When vascular complications are suspected, an additional vascular phase can be added to the imaging protocol, which is performed approximately 45 seconds after the injection of the contrast agent. Automated bolus tracking can be used to determine optimal timing of image acquisition. Unenhanced CT may be added to the imaging protocol if there is a strong clinical suspicion of hemorrhage.
Imaging Findings
As mentioned earlier, CT is not required in mild, self-limiting cases of acute pancreatitis. In these cases, CT of the pancreas may be normal or the pancreas may be enlarged or low in attenuation, indicating interstitial edema ( Figure 48-1, A ). The role of CT is primarily in patients with severe acute pancreatitis to assess the degree of pancreatic necrosis and detect complications such as pseudocyst and abscess formation.

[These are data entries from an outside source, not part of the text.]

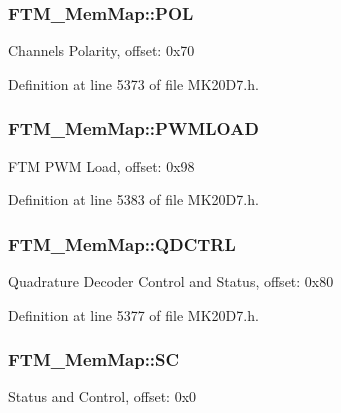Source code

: \subsubsection[{\texorpdfstring{P\+OL}{POL}}]{ F\+T\+M\+\_\+\+Mem\+Map\+::\+P\+OL}\hypertarget{struct_f_t_m___mem_map_a3a9de308929bca0a0a9155f4222aadae}{}\label{struct_f_t_m___mem_map_a3a9de308929bca0a0a9155f4222aadae}
Channels Polarity, offset\+: 0x70 

Definition at line 5373 of file M\+K20\+D7.\+h.

\subsubsection[{\texorpdfstring{P\+W\+M\+L\+O\+AD}{PWMLOAD}}]{ F\+T\+M\+\_\+\+Mem\+Map\+::\+P\+W\+M\+L\+O\+AD}\hypertarget{struct_f_t_m___mem_map_a84f64d9ce40acaa01380dab13bc5b5ea}{}\label{struct_f_t_m___mem_map_a84f64d9ce40acaa01380dab13bc5b5ea}
F\+TM P\+WM Load, offset\+: 0x98 

Definition at line 5383 of file M\+K20\+D7.\+h.

\subsubsection[{\texorpdfstring{Q\+D\+C\+T\+RL}{QDCTRL}}]{ F\+T\+M\+\_\+\+Mem\+Map\+::\+Q\+D\+C\+T\+RL}\hypertarget{struct_f_t_m___mem_map_a88687af53ea301e8e0c793d8539dd4dd}{}\label{struct_f_t_m___mem_map_a88687af53ea301e8e0c793d8539dd4dd}
Quadrature Decoder Control and Status, offset\+: 0x80 

Definition at line 5377 of file M\+K20\+D7.\+h.

\subsubsection[{\texorpdfstring{SC}{SC}}]{ F\+T\+M\+\_\+\+Mem\+Map\+::\+SC}\hypertarget{struct_f_t_m___mem_map_a4b1c487fee64f94a40d5f170865fe466}{}\label{struct_f_t_m___mem_map_a4b1c487fee64f94a40d5f170865fe466}
Status and Control, offset\+: 0x0 

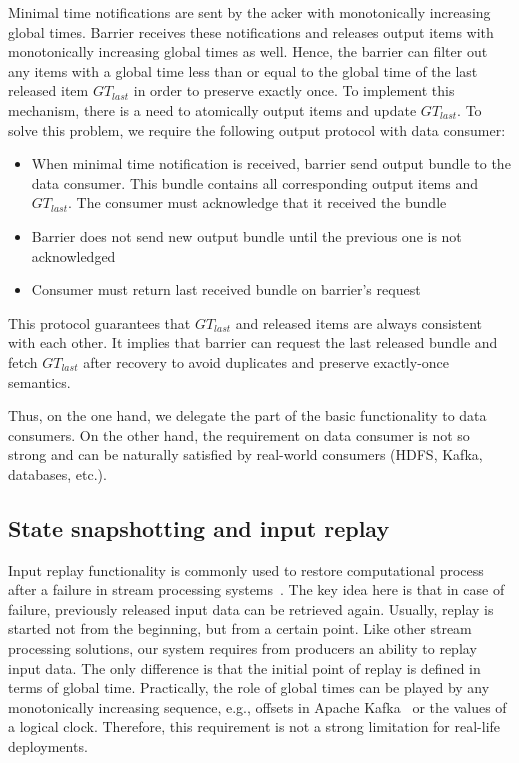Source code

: Minimal time notifications are sent by the acker with monotonically increasing global times. Barrier receives these notifications and releases output items with monotonically increasing global times as well. Hence, the barrier can filter out any items with a global time less than or equal to the global time of the last released item $GT_{last}$ in order to preserve exactly once. To implement this mechanism, there is a need to atomically output items and update $GT_{last}$. To solve this problem, we require the following output protocol with data consumer: 

\begin{itemize}
    \item When minimal time notification is received, barrier send output bundle to the data consumer. This bundle contains all corresponding output items and $GT_{last}$. The consumer must acknowledge that it received the bundle
    \item Barrier does not send new output bundle until the previous one is not acknowledged
    \item Consumer must return last received bundle on barrier's request 
\end{itemize}

This protocol guarantees that $GT_{last}$ and released items are always consistent with each other. It implies that barrier can request the last released bundle and fetch $GT_{last}$ after recovery to avoid duplicates and preserve exactly-once semantics.

Thus, on the one hand, we delegate the part of the basic functionality to data consumers. On the other hand, the requirement on data consumer is not so strong and can be naturally satisfied by real-world consumers (HDFS, Kafka, databases, etc.). 


\subsection{State snapshotting and input replay}

Input replay functionality is commonly used to restore computational process after a failure in stream processing systems~\cite{Carbone:2017:SMA:3137765.3137777, Akidau:2013:MFS:2536222.2536229, apache:storm}. The key idea here is that in case of failure, previously released input data can be retrieved again. Usually, replay is started not from the beginning, but from a certain point. Like other stream processing solutions, our system requires from producers an ability to replay input data. The only difference is that the initial point of replay is defined in terms of global time. Practically, the role of global times can be played by any monotonically increasing sequence, e.g., offsets in Apache Kafka~\cite{kreps2011kafka} or the values of a logical clock. Therefore, this requirement is not a strong limitation for real-life deployments.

The definitions, pathogenesis, and imaging appearance of the different types of fluid collections seen in acute pancreatitis are discussed in this section. These terminologies were standardized by the 1992 International Symposium on Acute Pancreatitis and should be included in the radiology reports.
Acute Fluid Collections.
Acute fluid collections occur early in the course of acute pancreatitis (within 48 hours). These consist of enzyme-rich pancreatic juices and lack a wall of fibrous or granulation tissue. These usually occur in or near the pancreas and may dissect in the lesser sac, anterior pararenal spaces (commonly on the left), transverse mesocolon, and mesenteric root (see Figure 48-1, B ). Acute fluid collections are seen in 30% to 50% of cases and resolve spontaneously in approximately 50% of patients. In the remainder, they can get walled off and progress to become pseudocysts or abscesses.
Acute Pseudocyst.
A pseudocyst is defined as a collection of pancreatic juices enclosed by a wall of fibrous or granulation tissue. Pseudocysts are formed approximately 4 weeks after the onset of acute pancreatitis. On CT, a pseudocyst appears as a well-circumscribed, low-attenuation collection commonly occurring in the vicinity of the pancreas ( Figure 48-2 ). On rare occasions they can be seen in unusual locations such as the mediastinum and groin ( Figure 48-3 ). A typical pseudocyst is sterile. If pus is present in the pseudocyst, the lesion is termed a pancreatic abscess.
Pancreatic Abscess.
A pancreatic abscess consists of a circumscribed intra-abdominal collection of pus, usually in proximity to the pancreas, and contains little or no pancreatic necrosis. Like pseudocysts, pancreatic abscesses occur later in the course of severe acute pancreatitis, often 4 weeks or more after the onset. On contrast-enhanced CT, the presence of a thick, irregular wall helps differentiate a pancreatic abscess from a pseudocyst, which generally has a thin, well-delineated wall ( Figure 48-4 ).
Pancreatic Necrosis.
Pancreatic necrosis is defined as focal or diffuse areas of nonviable pancreatic parenchyma and is typically associated with peripancreatic fat necrosis. On contrast-enhanced CT, pancreatic necrosis appears as one or more focal areas of nonenhancing pancreatic parenchyma ( Figure 48-5 ). Pancreatic necrosis is often hemorrhagic because of leakage from small veins and is seen on CT as areas of increased attenuation within the pancreas ( Figure 48-6 ). Retroperitoneal fat necrosis is invariably seen in patients with pancreatic necrosis, but the converse is not true. CT cannot reliably diagnose retroperitoneal fat necrosis, and thus all heterogeneous peripancreatic collections should be considered as areas of fat necrosis until proved otherwise ( Figure 48-7 ).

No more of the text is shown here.